In estrema sintesi, secondo i giudici di legittimità, risultano assoggettabili a tassazione le somme percepite dal lavoratore dipendente, a titolo di risarcimento del danno, nel caso in cui siano finalizzate a reintegrare un danno derivante dalla mancata percezione di redditi (c.d. lucro cessante), mentre non sono assoggettabili a imposta quelle somme volte a riparare un pregiudizio di diversa natura (c.d. danno emergente).
Prassi
Ministero del Lavoro: Riders - Trasmissione delle Comunicazioni Obbligatorie
Con riferimento alla scadenza prevista per la trasmissione telematica delle comunicazioni obbligatorie dovute dai committenti in caso di lavoro autonomo intermediato da piattaforme digitali fissata entro il 20° giorno del mese successivo all’instaurazione del rapporto di lavoro, come da Decreto del Ministero del Lavoro e delle Politiche Sociali del 23 febbraio 2022, n. 31, il Ministero del Lavoro e delle Politiche Sociali comunica che, solo in fase di prima applicazione, la scadenza prevista al 20 maggio è prorogata al 3 giugno, al fine di consentire la massima conoscenza del modello di comunicazione. Per il mese di giugno, la scadenza rimane fissata al giorno 20.
Ministero del Lavoro: Modalità per la redazione del rapporto biennale sulla situazione del personale
E’ stato pubblicato il Decreto Interministeriale del 29 marzo 2022 (emanato dal Ministero del Lavoro e delle Politiche Sociali, di concerto con il Ministero per le Pari Opportunità e la Famiglia) concernente la definizione delle modalità per la redazione del rapporto biennale sulla situazione del personale maschile e femminile da parte delle aziende pubbliche e private con più di 50 dipendenti.
Garante della Privacy: Newsletter dell’11 maggio 2022 n. 488 - Massima riservatezza per chi presenta segnalazioni di condotte illecite.

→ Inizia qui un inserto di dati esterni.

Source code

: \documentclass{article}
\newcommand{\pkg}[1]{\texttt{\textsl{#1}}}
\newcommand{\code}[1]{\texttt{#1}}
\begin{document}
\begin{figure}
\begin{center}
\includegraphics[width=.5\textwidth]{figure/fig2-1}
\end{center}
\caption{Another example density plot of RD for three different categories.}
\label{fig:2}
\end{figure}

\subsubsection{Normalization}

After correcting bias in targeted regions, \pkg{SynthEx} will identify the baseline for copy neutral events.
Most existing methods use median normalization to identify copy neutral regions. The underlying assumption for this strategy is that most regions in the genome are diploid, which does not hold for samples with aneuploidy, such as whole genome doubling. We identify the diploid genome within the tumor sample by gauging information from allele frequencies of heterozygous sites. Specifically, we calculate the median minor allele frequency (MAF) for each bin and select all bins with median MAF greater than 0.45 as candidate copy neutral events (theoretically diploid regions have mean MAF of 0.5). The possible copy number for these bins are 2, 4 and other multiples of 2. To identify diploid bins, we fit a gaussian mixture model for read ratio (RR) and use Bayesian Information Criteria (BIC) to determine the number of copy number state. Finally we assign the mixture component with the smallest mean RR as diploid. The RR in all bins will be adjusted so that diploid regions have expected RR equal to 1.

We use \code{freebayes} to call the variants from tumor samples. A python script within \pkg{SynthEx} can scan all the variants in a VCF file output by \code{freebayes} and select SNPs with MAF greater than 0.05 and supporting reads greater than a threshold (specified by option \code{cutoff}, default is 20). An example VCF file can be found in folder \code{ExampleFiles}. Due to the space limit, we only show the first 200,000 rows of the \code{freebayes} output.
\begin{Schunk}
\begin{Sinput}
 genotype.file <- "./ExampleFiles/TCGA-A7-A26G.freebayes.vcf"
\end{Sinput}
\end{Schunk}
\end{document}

All’esito di alcune attività ispettive a opera del Garante per la Protezione dei Dati Personali sulle modalità di trattamento dei dati acquisiti tramite i sistemi di whistleblowing erano emerse diverse violazioni del GDPR da parte di una struttura sanitaria.
L’accesso all’applicazione web di whistleblowing della struttura sanitaria, infatti, era basata su un software open source e avveniva attraverso sistemi che, non essendo stati correttamente configurati, registravano e conservano i dati di navigazione degli utenti, tanto da consentire l’identificazione di chi la utilizzava, tra cui i potenziali segnalanti.
Nel caso di specie la struttura sanitaria non aveva, inoltre, effettuato una valutazione di impatto privacy e non aveva neppure inserito tali operazioni nel registro delle attività di trattamento, strumento utile per valutare i rischi per i diritti e le libertà degli interessati.
Il Garante, dunque, all’esito di istruttoria, ha comminato sia alla struttura sanitaria sia alla società informatica una sanzione di 40.000 Euro, ritenendo necessario ribadire la necessità che PA e imprese prestino la massima attenzione nell’impostazione e gestione dei sistemi di whistleblowing, garantendo la massima riservatezza dei dipendenti e delle altre persone che presentano segnalazioni di condotte illecite.